Saved data entries
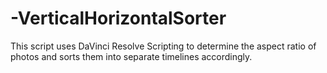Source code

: # -VerticalHorizontalSorter
This script uses DaVinci Resolve Scripting to determine the aspect ratio of photos and sorts them into separate timelines accordingly.
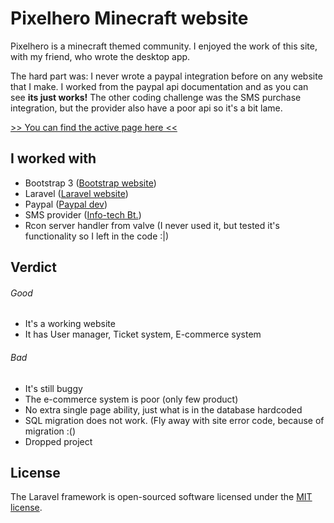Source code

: # Pixelhero Minecraft website

Pixelhero is a minecraft themed community. I enjoyed the work of this site, with my friend, who wrote the desktop app. 

The hard part was: 
I never wrote a paypal integration before on any website that I make. I worked from the paypal api documentation and as you can see **its just works!** The other coding challenge was the SMS purchase integration, but the provider also have a poor api so it's a bit lame.

[>> You can find the active page here <<](https://pixelhero.hu)

## I worked with

* Bootstrap 3 ([Bootstrap website](https://getbootstrap.com))
* Laravel ([Laravel website](http://laravel.com))
* Paypal ([Paypal dev](https://developer.paypal.com/docs/api/overview/))
* SMS provider ([Info-tech Bt.](http://info-tech.hu))
* Rcon server handler from valve (I never used it, but tested it's functionality so I left in the code :|)

## Verdict
###### Good
* It's a working website
* It has User manager, Ticket system, E-commerce system

###### Bad
* It's still buggy
* The e-commerce system is poor (only few product)
* No extra single page ability, just what is in the database hardcoded
* SQL migration does not work. (Fly away with site error code, because of migration :()
* Dropped project



## License

The Laravel framework is open-sourced software licensed under the [MIT license](http://opensource.org/licenses/MIT).
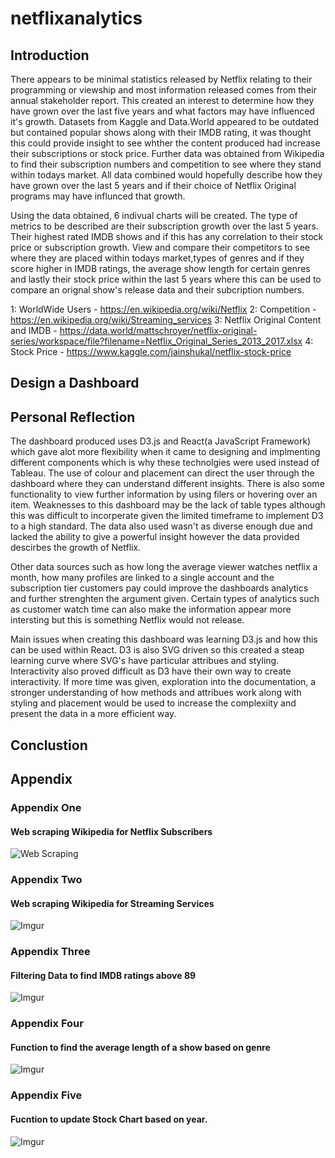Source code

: # netflixanalytics

## Introduction

There appears to be minimal statistics released by Netflix relating to their programming or viewship and most information released comes from their annual stakeholder report. This created an interest to determine how they have grown over the last five years and what factors may have influenced it's growth.
Datasets from Kaggle and Data.World appeared to be outdated but contained popular shows along with their IMDB rating, it was thought this could provide insight to see whther the content produced had increase their subscriptions or stock price. Further data was obtained from Wikipedia to find their subscription numbers and competition to see where they stand within todays market. All data combined would hopefully describe how they have grown over the last 5 years and if their choice of Netflix Original programs may have influnced that growth.

Using the data obtained, 6 indivual charts will be created. The type of metrics to be described are their subscription growth over the last 5 years. Their highest rated IMDB shows and if this has any correlation to their stock price or subscription growth. View and compare their competitors to see where they are placed within todays market,types of genres and if they score higher in IMDB ratings, the average show length for certain genres and lastly their stock price within the last 5 years where this can be used to compare an orignal show's release data and their subcription numbers.

1: WorldWide Users - https://en.wikipedia.org/wiki/Netflix
2: Competition - https://en.wikipedia.org/wiki/Streaming_services
3: Netflix Original Content and IMDB - https://data.world/mattschroyer/netflix-original-series/workspace/file?filename=Netflix_Original_Series_2013_2017.xlsx
4: Stock Price - https://www.kaggle.com/jainshukal/netflix-stock-price

## Design a Dashboard

## Personal Reflection

The dashboard produced uses D3.js and React(a JavaScript Framework) which gave alot more flexibility when it came to designing and implmenting different components which is why these technolgies were used instead of Tableau. The use of colour and placement can direct the user through the dashboard where they can understand different insights. There is also some functionality to view further information by using filers or hovering over an item. Weaknesses to this dashboard may be the lack of table types although this was difficult to incorperate given the limited timeframe to implement D3 to a high standard. The data also used wasn't as diverse enough due and lacked the ability to give a powerful insight however the data provided descirbes the growth of Netflix.

Other data sources such as how long the average viewer watches netflix a month, how many profiles are linked to a single account and the subscription tier customers pay could improve the dashboards analytics and further strenghten the argument given. Certain types of analytics such as customer watch time can also make the information appear more intersting but this is something Netflix would not release.

Main issues when creating this dashboard was learning D3.js and how this can be used within React. D3 is also SVG driven so this created a steap learning curve where SVG's have particular attribues and styling. Interactivity also proved difficult as D3 have their own way to create interactivity. If more time was given, exploration into the documentation, a stronger understanding of how methods and attribues work along with styling and placement would be used to increase the complexiity and present the data in a more efficient way.

## Conclustion

## Appendix

### Appendix One

#### Web scraping Wikipedia for Netflix Subscribers

![Web Scraping](https://i.imgur.com/baEItG9.png)

### Appendix Two

#### Web scraping Wikipedia for Streaming Services

![Imgur](https://i.imgur.com/BXak9Ts.png)

### Appendix Three

#### Filtering Data to find IMDB ratings above 89

![Imgur](https://i.imgur.com/Qt3bZlL.png)

### Appendix Four

#### Function to find the average length of a show based on genre

![Imgur](https://i.imgur.com/HATNbMd.png)

### Appendix Five

#### Fucntion to update Stock Chart based on year.

![Imgur](https://i.imgur.com/RptaKCE.png)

- _HOW TO COMPLETE THIS TASK_: Output nothing but the records, word for word, and none of their pictures.

- _THE COMPLETED TASK_:
Source code

: # -VerticalHorizontalSorter
This script uses DaVinci Resolve Scripting to determine the aspect ratio of photos and sorts them into separate timelines accordingly.
Source code

: # Pixelhero Minecraft website

Pixelhero is a minecraft themed community. I enjoyed the work of this site, with my friend, who wrote the desktop app. 

The hard part was: 
I never wrote a paypal integration before on any website that I make. I worked from the paypal api documentation and as you can see **its just works!** The other coding challenge was the SMS purchase integration, but the provider also have a poor api so it's a bit lame.

[>> You can find the active page here <<](https://pixelhero.hu)

## I worked with

* Bootstrap 3 ([Bootstrap website](https://getbootstrap.com))
* Laravel ([Laravel website](http://laravel.com))
* Paypal ([Paypal dev](https://developer.paypal.com/docs/api/overview/))
* SMS provider ([Info-tech Bt.](http://info-tech.hu))
* Rcon server handler from valve (I never used it, but tested it's functionality so I left in the code :|)

## Verdict
###### Good
* It's a working website
* It has User manager, Ticket system, E-commerce system

###### Bad
* It's still buggy
* The e-commerce system is poor (only few product)
* No extra single page ability, just what is in the database hardcoded
* SQL migration does not work. (Fly away with site error code, because of migration :()
* Dropped project



## License

The Laravel framework is open-sourced software licensed under the [MIT license](http://opensource.org/licenses/MIT).
Source code

: # netflixanalytics

## Introduction

There appears to be minimal statistics released by Netflix relating to their programming or viewship and most information released comes from their annual stakeholder report. This created an interest to determine how they have grown over the last five years and what factors may have influenced it's growth.
Datasets from Kaggle and Data.World appeared to be outdated but contained popular shows along with their IMDB rating, it was thought this could provide insight to see whther the content produced had increase their subscriptions or stock price. Further data was obtained from Wikipedia to find their subscription numbers and competition to see where they stand within todays market. All data combined would hopefully describe how they have grown over the last 5 years and if their choice of Netflix Original programs may have influnced that growth.

Using the data obtained, 6 indivual charts will be created. The type of metrics to be described are their subscription growth over the last 5 years. Their highest rated IMDB shows and if this has any correlation to their stock price or subscription growth. View and compare their competitors to see where they are placed within todays market,types of genres and if they score higher in IMDB ratings, the average show length for certain genres and lastly their stock price within the last 5 years where this can be used to compare an orignal show's release data and their subcription numbers.

1: WorldWide Users - https://en.wikipedia.org/wiki/Netflix
2: Competition - https://en.wikipedia.org/wiki/Streaming_services
3: Netflix Original Content and IMDB - https://data.world/mattschroyer/netflix-original-series/workspace/file?filename=Netflix_Original_Series_2013_2017.xlsx
4: Stock Price - https://www.kaggle.com/jainshukal/netflix-stock-price

## Design a Dashboard

## Personal Reflection

The dashboard produced uses D3.js and React(a JavaScript Framework) which gave alot more flexibility when it came to designing and implmenting different components which is why these technolgies were used instead of Tableau. The use of colour and placement can direct the user through the dashboard where they can understand different insights. There is also some functionality to view further information by using filers or hovering over an item. Weaknesses to this dashboard may be the lack of table types although this was difficult to incorperate given the limited timeframe to implement D3 to a high standard. The data also used wasn't as diverse enough due and lacked the ability to give a powerful insight however the data provided descirbes the growth of Netflix.

Other data sources such as how long the average viewer watches netflix a month, how many profiles are linked to a single account and the subscription tier customers pay could improve the dashboards analytics and further strenghten the argument given. Certain types of analytics such as customer watch time can also make the information appear more intersting but this is something Netflix would not release.

Main issues when creating this dashboard was learning D3.js and how this can be used within React. D3 is also SVG driven so this created a steap learning curve where SVG's have particular attribues and styling. Interactivity also proved difficult as D3 have their own way to create interactivity. If more time was given, exploration into the documentation, a stronger understanding of how methods and attribues work along with styling and placement would be used to increase the complexiity and present the data in a more efficient way.

## Conclustion

## Appendix

### Appendix One

#### Web scraping Wikipedia for Netflix Subscribers

![Web Scraping](https://i.imgur.com/baEItG9.png)

### Appendix Two

#### Web scraping Wikipedia for Streaming Services

![Imgur](https://i.imgur.com/BXak9Ts.png)

### Appendix Three

#### Filtering Data to find IMDB ratings above 89

![Imgur](https://i.imgur.com/Qt3bZlL.png)

### Appendix Four

#### Function to find the average length of a show based on genre

![Imgur](https://i.imgur.com/HATNbMd.png)

### Appendix Five

#### Fucntion to update Stock Chart based on year.

![Imgur](https://i.imgur.com/RptaKCE.png)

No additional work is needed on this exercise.